Definitivamente
viver não é fácil. Basta observar as fatalidades que poluem as estradas da
história. Milhões morreram sem conseguir aprimorar-se na difícil arte de
existir. A vida muitas vezes é áspera, arriscada e sempre perigosa. A toada
inclemente do tempo, a tensão de ter que conviver com pessoas impiedosas, o
peso de ter que decidir entre o certo e o errado exigem cuidados extremos. Não
basta viver -- é preciso viver bem e para isso é necessário concentração, bom
siso e uma pitada de humildade.
A
arte de viver requer que se rompam os confinamentos. Toda marginalização ou
reclusão imposta é nitroglicerina que detona a alma e forma abismos que sorvem
a alegria de viver. No ventre da história conturbada e triste do século 21,
somente artistas e poetas conseguiram recuperar o verbo coexistir de sua
insignificante função. Antigamente coexistir descrevia a tolerância como mero
dever. Os civilizados precisavam de resignação para aguentar o próximo. De repente,
coexistir passou a significar a beleza de reconhecer a dignidade dos que pensam
diferente, transmitindo a idéia de que ninguém será discriminado, diminuído ou
marginalizado por causa de sua fé, cor da pele ou ideologia política.
As
diferentes cosmovisões possuem valor idêntico. Na boca dos poetas, as
expectativas dos profetas por um mundo sem cadeias de absolutismo já começaram
a acontecer. Eles intuem que em breve a humanidade não suportará racismos,
ódios e desprezos sociais. Um dia, os campos de batalha serão arados e semeados
com amor para que nunca mais se confunda o choro de crianças com os hinos
marciais.
A
arte de viver requer que se ame a poesia. Só ela pode apagar o ódio. Os poetas
se unirão a homens e mulheres de boa vontade para soterrar os charcos da
maldade com benignidade e beleza. Estes serão chamados filhos de Deus, pois
carregam o antídoto capaz de salvar o mundo. Nervos gripados de vingança e
olhos enrubescidos de brutalidade se confrontarão com a singeleza da palavra,
mas a ternura triunfará -- quem tem ouvidos para ouvir, ouça.
A
arte de viver requer que sempre se opte pela simplicidade, porque a vida
verdadeira se esconde na realidade mais frágil.

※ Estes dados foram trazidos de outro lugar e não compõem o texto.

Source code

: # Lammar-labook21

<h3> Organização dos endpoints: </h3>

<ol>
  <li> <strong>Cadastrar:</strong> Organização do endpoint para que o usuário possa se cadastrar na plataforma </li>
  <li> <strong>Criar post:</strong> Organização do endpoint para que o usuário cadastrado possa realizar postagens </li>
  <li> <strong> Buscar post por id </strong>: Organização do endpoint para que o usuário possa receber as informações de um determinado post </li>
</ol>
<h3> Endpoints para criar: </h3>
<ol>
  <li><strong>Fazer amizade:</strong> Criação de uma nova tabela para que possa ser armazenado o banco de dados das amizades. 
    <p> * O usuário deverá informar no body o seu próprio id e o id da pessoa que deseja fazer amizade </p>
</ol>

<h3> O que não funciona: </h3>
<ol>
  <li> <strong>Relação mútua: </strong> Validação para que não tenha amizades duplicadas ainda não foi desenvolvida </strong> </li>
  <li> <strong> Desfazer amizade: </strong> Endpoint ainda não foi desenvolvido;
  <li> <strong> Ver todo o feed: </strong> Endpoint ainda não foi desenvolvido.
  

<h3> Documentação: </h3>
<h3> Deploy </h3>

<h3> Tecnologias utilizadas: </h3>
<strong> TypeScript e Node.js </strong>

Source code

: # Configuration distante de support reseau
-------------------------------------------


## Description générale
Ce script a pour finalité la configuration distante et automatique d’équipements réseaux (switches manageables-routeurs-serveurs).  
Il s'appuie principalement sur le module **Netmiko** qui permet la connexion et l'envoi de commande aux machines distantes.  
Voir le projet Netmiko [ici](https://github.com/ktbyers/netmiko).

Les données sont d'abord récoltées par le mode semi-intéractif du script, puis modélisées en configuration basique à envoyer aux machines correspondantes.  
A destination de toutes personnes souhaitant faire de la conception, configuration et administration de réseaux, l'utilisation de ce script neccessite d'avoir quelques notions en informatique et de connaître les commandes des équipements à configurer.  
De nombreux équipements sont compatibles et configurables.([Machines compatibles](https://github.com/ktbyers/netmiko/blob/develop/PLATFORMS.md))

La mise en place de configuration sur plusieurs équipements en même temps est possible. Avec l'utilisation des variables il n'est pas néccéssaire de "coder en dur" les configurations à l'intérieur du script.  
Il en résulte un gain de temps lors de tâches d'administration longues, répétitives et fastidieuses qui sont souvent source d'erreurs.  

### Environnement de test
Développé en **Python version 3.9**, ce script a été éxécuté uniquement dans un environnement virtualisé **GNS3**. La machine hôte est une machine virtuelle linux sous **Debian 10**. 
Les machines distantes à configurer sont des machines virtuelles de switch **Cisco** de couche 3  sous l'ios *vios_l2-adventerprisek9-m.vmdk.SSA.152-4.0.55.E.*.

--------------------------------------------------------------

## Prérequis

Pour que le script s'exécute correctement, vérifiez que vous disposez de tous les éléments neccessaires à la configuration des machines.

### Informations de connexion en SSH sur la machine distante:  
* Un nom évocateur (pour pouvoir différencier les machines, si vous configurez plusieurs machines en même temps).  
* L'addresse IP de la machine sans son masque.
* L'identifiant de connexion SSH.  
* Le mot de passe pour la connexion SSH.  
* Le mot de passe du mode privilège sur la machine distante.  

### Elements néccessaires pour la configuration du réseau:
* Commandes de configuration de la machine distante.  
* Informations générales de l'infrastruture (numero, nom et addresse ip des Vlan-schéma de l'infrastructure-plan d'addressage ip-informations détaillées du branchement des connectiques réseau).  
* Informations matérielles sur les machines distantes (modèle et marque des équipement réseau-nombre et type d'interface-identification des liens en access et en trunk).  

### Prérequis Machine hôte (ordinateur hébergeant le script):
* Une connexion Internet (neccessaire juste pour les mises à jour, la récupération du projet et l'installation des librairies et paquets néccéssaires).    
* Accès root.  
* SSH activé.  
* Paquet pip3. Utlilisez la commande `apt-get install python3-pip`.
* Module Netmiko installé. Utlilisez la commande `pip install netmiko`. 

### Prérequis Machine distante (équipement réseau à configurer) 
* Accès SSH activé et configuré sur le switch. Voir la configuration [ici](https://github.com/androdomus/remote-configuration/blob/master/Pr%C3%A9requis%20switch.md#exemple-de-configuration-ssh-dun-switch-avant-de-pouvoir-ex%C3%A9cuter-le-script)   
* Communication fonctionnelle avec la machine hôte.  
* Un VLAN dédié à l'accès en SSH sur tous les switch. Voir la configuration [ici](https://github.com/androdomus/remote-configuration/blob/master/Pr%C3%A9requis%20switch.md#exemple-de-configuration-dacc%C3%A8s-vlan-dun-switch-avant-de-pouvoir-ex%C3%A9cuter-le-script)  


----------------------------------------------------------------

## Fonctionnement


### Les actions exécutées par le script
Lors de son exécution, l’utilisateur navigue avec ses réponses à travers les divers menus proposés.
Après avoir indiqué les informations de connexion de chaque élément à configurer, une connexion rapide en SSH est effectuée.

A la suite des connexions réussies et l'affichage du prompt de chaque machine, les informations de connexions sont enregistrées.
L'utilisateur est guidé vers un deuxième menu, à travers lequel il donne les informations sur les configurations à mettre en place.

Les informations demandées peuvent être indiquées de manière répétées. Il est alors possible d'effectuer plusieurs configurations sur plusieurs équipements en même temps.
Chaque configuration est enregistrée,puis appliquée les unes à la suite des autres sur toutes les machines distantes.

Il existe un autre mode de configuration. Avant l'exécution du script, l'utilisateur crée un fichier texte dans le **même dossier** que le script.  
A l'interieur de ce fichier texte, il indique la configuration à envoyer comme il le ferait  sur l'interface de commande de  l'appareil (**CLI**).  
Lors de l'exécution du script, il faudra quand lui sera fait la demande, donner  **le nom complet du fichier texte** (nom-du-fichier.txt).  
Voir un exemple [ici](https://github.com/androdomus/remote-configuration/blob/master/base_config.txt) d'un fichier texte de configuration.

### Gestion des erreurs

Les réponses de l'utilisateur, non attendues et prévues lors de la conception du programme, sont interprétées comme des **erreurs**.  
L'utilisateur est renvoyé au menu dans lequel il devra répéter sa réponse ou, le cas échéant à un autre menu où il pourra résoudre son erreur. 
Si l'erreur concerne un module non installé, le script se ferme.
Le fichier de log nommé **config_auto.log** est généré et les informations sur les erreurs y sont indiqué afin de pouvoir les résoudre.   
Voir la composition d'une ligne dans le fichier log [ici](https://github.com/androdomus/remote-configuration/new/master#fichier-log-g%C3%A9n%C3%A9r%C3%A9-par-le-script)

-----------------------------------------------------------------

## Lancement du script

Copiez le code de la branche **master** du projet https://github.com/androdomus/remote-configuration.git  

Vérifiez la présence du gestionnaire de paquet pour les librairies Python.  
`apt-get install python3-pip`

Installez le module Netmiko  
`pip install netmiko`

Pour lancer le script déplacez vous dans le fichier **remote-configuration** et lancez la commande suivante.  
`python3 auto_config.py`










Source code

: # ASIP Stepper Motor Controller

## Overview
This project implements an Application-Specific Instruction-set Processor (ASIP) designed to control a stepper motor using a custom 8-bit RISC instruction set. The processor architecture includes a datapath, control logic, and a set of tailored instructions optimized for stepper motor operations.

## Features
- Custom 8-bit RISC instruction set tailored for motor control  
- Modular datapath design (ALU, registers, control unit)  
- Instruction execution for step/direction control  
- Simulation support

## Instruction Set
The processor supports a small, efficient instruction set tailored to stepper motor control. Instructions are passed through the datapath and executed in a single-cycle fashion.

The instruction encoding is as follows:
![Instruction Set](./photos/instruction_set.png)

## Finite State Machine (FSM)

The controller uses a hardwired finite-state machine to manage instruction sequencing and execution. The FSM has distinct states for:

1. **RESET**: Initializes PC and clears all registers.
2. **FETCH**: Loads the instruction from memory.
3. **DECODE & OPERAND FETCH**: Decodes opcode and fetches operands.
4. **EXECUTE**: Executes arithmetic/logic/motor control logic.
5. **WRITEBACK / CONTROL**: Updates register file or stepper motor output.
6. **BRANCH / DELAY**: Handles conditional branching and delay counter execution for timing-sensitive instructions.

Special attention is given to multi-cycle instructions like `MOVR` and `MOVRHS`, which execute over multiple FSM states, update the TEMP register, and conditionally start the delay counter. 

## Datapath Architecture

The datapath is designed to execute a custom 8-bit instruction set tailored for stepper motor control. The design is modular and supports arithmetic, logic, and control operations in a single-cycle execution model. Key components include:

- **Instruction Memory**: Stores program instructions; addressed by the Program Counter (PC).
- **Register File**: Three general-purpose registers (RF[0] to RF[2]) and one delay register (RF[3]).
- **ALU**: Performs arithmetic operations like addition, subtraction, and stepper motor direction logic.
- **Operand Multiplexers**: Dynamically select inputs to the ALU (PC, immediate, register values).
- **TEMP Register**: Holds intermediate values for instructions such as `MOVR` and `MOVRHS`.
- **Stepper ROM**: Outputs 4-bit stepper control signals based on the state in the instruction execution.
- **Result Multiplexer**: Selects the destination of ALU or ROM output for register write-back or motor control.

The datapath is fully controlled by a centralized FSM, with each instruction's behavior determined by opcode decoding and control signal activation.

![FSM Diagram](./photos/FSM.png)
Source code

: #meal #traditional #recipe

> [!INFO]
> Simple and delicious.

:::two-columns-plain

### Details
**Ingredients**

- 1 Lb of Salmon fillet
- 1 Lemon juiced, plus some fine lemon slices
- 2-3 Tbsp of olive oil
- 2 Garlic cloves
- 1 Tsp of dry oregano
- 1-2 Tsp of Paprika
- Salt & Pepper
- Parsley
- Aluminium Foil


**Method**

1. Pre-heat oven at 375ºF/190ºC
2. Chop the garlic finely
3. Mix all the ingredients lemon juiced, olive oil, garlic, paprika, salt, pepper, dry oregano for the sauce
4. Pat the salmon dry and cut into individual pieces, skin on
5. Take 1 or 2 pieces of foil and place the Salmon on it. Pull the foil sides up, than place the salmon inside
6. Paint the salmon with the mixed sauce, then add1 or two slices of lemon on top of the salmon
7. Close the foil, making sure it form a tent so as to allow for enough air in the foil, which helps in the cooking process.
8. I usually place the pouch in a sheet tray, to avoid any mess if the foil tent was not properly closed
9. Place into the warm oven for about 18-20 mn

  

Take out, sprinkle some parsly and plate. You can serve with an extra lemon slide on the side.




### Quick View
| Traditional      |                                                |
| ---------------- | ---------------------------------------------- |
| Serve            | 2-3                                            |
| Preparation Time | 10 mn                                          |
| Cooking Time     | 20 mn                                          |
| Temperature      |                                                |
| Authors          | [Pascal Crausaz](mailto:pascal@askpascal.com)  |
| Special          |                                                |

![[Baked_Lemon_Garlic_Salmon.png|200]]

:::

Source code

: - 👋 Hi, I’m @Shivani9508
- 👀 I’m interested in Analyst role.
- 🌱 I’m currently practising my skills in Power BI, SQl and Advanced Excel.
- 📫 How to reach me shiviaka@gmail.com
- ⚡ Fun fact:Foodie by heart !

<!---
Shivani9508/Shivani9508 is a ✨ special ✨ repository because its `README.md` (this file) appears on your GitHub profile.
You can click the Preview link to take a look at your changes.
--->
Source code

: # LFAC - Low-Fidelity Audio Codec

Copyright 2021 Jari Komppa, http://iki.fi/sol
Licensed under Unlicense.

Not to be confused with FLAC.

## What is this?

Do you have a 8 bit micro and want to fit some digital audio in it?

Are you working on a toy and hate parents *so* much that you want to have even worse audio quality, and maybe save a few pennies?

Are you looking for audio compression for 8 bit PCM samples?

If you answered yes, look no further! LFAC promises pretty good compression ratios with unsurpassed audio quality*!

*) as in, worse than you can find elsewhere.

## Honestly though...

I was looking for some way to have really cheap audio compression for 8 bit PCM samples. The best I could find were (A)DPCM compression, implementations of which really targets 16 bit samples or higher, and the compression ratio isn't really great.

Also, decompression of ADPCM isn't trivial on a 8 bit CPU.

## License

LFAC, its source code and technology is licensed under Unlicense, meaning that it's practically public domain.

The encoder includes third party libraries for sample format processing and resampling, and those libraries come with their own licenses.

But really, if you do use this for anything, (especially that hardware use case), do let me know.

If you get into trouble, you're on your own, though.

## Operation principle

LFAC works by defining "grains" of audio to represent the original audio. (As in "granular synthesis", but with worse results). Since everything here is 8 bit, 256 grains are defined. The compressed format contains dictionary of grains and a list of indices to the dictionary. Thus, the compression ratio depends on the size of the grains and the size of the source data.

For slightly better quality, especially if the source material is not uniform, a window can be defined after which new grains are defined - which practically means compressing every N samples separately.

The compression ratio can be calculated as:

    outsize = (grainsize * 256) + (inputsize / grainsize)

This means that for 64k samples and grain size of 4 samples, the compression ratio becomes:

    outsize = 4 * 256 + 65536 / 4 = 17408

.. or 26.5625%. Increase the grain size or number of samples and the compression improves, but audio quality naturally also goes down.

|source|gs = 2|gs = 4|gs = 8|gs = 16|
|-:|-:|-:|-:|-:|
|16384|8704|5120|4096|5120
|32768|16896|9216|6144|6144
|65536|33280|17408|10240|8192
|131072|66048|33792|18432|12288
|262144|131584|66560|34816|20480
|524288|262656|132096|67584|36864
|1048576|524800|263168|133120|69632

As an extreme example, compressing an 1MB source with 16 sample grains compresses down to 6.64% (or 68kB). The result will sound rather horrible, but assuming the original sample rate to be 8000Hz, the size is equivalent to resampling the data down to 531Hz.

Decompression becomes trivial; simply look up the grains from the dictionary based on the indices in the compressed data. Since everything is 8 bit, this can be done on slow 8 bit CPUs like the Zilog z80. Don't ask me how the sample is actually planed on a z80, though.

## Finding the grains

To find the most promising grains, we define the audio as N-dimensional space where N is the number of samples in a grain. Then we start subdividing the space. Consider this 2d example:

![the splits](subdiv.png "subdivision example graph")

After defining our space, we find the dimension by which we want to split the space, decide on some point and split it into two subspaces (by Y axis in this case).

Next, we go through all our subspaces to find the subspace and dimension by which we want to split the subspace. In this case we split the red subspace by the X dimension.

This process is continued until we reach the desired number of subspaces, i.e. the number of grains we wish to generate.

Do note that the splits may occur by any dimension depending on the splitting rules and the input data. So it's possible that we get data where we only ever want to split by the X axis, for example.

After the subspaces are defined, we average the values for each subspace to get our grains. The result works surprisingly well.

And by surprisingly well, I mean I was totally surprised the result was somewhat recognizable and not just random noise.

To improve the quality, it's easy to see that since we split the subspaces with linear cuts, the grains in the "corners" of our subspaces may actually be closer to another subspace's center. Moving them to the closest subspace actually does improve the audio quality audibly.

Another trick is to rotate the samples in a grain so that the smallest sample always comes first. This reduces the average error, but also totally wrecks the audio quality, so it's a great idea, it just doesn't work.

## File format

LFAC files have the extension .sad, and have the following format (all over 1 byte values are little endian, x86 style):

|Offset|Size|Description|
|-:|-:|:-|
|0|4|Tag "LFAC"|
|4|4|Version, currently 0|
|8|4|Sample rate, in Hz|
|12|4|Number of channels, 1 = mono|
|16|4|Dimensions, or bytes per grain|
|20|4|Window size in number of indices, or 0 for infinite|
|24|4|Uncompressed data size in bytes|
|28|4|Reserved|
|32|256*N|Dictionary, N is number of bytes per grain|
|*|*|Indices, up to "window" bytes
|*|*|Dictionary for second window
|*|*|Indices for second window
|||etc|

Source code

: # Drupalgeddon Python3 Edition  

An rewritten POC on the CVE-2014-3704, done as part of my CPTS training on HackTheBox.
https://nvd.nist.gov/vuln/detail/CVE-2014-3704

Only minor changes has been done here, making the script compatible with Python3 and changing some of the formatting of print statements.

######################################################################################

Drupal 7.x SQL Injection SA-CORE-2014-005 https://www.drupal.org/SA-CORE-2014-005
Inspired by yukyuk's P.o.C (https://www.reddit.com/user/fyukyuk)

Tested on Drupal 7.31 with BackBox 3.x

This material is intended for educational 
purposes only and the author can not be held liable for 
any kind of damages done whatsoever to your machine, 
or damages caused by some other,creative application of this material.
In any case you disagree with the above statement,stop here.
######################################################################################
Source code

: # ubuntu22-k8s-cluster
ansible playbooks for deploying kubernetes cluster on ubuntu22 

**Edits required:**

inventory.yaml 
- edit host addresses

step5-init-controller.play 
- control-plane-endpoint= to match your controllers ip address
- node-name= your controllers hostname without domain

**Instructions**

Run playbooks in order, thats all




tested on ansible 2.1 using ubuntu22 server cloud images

Os que se encantam com as
sofisticações não conseguem enxergar a beleza que mora nas coisas efêmeras; só
o insubstancial é eterno. É necessário um olhar singelo para perceber a graça
que há no comum. Os pobres de espírito entrarão nos átrios sagrados de Deus. Os
puros de coração perceberão na bruma silenciosa a voz do Espírito.
A
arte de viver requer integridade. Uma vida abundante precisa juntar os
fragmentos da alma para viver com uma santidade não restrita à obediência
religiosa ou ao cumprimento de mandamentos moralistas. Não basta resignar-se.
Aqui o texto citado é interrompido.